┌─ Extracted data

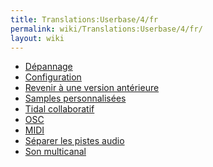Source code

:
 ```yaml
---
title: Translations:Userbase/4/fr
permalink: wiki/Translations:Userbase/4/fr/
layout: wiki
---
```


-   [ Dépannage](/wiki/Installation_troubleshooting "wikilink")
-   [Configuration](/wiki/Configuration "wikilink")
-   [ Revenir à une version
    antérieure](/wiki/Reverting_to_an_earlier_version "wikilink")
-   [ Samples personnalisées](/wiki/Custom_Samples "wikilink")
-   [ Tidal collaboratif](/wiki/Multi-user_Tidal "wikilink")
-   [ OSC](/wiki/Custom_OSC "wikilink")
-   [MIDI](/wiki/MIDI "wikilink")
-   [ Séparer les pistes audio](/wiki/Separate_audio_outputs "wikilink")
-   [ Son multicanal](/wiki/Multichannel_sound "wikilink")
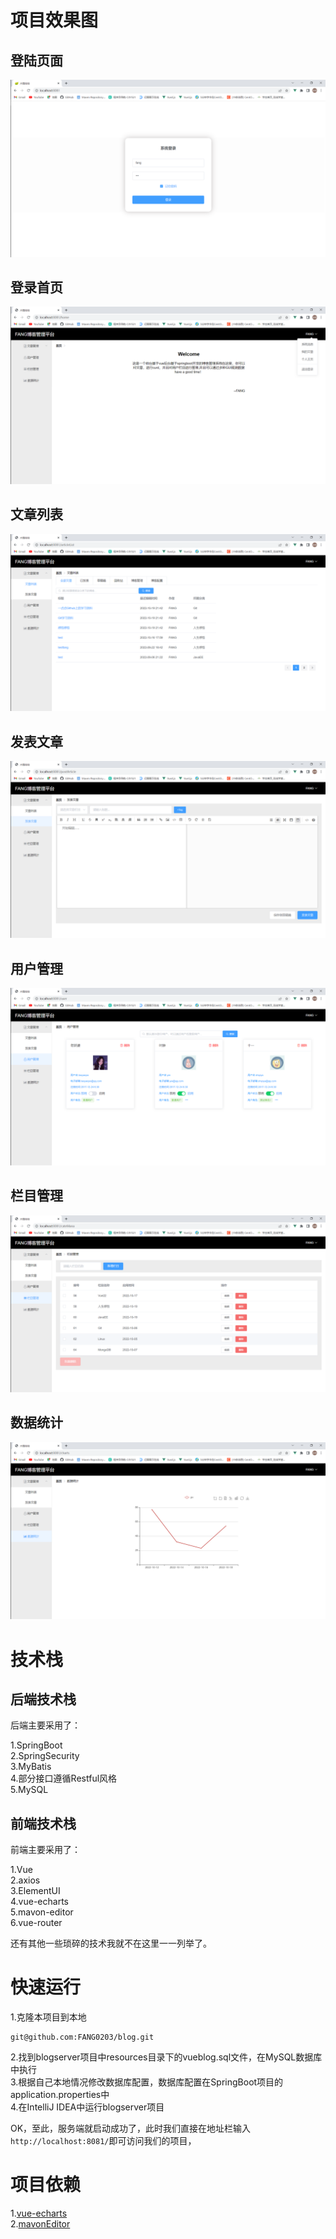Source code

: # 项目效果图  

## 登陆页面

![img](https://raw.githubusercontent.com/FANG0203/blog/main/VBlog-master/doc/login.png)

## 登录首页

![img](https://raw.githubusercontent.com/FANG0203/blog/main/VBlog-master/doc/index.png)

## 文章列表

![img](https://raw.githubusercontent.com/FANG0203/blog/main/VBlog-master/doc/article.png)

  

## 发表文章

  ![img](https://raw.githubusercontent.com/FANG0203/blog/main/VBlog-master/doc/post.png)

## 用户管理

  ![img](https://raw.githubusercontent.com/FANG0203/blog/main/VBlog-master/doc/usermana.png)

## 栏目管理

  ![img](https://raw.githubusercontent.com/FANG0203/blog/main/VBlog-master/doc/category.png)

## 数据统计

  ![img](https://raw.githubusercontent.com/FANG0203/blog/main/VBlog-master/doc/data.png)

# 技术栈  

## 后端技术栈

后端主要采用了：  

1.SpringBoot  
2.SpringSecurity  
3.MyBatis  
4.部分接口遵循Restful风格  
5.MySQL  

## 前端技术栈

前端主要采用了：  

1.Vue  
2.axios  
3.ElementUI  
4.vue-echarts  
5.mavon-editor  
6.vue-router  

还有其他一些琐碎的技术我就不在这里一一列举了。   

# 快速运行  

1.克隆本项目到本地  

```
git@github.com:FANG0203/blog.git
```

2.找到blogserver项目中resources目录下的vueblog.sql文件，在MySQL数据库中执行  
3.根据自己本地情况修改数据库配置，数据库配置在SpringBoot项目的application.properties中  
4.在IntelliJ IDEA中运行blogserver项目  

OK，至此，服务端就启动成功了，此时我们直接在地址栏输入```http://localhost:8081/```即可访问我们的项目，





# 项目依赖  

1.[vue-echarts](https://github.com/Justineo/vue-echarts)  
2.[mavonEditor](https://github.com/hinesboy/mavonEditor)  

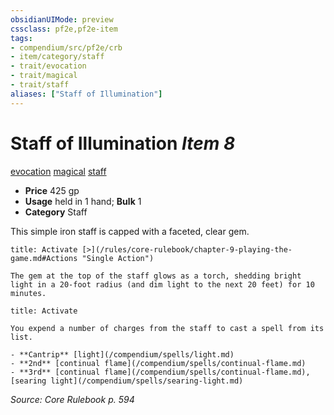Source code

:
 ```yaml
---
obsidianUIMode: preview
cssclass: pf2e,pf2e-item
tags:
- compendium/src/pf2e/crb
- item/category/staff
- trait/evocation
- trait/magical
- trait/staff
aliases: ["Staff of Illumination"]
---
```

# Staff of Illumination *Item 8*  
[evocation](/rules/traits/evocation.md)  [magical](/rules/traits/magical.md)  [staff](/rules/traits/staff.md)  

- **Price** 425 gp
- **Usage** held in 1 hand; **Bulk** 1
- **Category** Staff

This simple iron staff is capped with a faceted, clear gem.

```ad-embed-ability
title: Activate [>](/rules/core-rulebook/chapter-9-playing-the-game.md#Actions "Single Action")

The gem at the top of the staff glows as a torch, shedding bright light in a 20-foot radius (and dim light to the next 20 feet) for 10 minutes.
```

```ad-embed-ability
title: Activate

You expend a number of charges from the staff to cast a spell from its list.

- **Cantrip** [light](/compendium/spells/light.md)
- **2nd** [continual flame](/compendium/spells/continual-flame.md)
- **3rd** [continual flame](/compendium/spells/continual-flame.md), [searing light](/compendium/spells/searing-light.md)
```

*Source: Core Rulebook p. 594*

└─

## Problem details
Repeat each of the records exactly as written, except for the pictures, which are to be left out.

## Answer space
Source code

:
 ```yaml
---
title: Translations:Userbase/4/fr
permalink: wiki/Translations:Userbase/4/fr/
layout: wiki
---
```


-   [ Dépannage](/wiki/Installation_troubleshooting "wikilink")
-   [Configuration](/wiki/Configuration "wikilink")
-   [ Revenir à une version
    antérieure](/wiki/Reverting_to_an_earlier_version "wikilink")
-   [ Samples personnalisées](/wiki/Custom_Samples "wikilink")
-   [ Tidal collaboratif](/wiki/Multi-user_Tidal "wikilink")
-   [ OSC](/wiki/Custom_OSC "wikilink")
-   [MIDI](/wiki/MIDI "wikilink")
-   [ Séparer les pistes audio](/wiki/Separate_audio_outputs "wikilink")
-   [ Son multicanal](/wiki/Multichannel_sound "wikilink")
Source code

: # 项目效果图  

## 登陆页面

![img](https://raw.githubusercontent.com/FANG0203/blog/main/VBlog-master/doc/login.png)

## 登录首页

![img](https://raw.githubusercontent.com/FANG0203/blog/main/VBlog-master/doc/index.png)

## 文章列表

![img](https://raw.githubusercontent.com/FANG0203/blog/main/VBlog-master/doc/article.png)

  

## 发表文章

  ![img](https://raw.githubusercontent.com/FANG0203/blog/main/VBlog-master/doc/post.png)

## 用户管理

  ![img](https://raw.githubusercontent.com/FANG0203/blog/main/VBlog-master/doc/usermana.png)

## 栏目管理

  ![img](https://raw.githubusercontent.com/FANG0203/blog/main/VBlog-master/doc/category.png)

## 数据统计

  ![img](https://raw.githubusercontent.com/FANG0203/blog/main/VBlog-master/doc/data.png)

# 技术栈  

## 后端技术栈

后端主要采用了：  

1.SpringBoot  
2.SpringSecurity  
3.MyBatis  
4.部分接口遵循Restful风格  
5.MySQL  

## 前端技术栈

前端主要采用了：  

1.Vue  
2.axios  
3.ElementUI  
4.vue-echarts  
5.mavon-editor  
6.vue-router  

还有其他一些琐碎的技术我就不在这里一一列举了。   

# 快速运行  

1.克隆本项目到本地  

```
git@github.com:FANG0203/blog.git
```

2.找到blogserver项目中resources目录下的vueblog.sql文件，在MySQL数据库中执行  
3.根据自己本地情况修改数据库配置，数据库配置在SpringBoot项目的application.properties中  
4.在IntelliJ IDEA中运行blogserver项目  

OK，至此，服务端就启动成功了，此时我们直接在地址栏输入```http://localhost:8081/```即可访问我们的项目，





# 项目依赖  

1.[vue-echarts](https://github.com/Justineo/vue-echarts)  
2.[mavonEditor](https://github.com/hinesboy/mavonEditor)  

Source code

:
 ```yaml
---
obsidianUIMode: preview
cssclass: pf2e,pf2e-item
tags:
- compendium/src/pf2e/crb
- item/category/staff
- trait/evocation
- trait/magical
- trait/staff
aliases: ["Staff of Illumination"]
---
```

# Staff of Illumination *Item 8*  
[evocation](/rules/traits/evocation.md)  [magical](/rules/traits/magical.md)  [staff](/rules/traits/staff.md)  

- **Price** 425 gp
- **Usage** held in 1 hand; **Bulk** 1
- **Category** Staff

This simple iron staff is capped with a faceted, clear gem.

```ad-embed-ability
title: Activate [>](/rules/core-rulebook/chapter-9-playing-the-game.md#Actions "Single Action")

The gem at the top of the staff glows as a torch, shedding bright light in a 20-foot radius (and dim light to the next 20 feet) for 10 minutes.
```

```ad-embed-ability
title: Activate

You expend a number of charges from the staff to cast a spell from its list.

- **Cantrip** [light](/compendium/spells/light.md)
- **2nd** [continual flame](/compendium/spells/continual-flame.md)
- **3rd** [continual flame](/compendium/spells/continual-flame.md), [searing light](/compendium/spells/searing-light.md)
```

*Source: Core Rulebook p. 594*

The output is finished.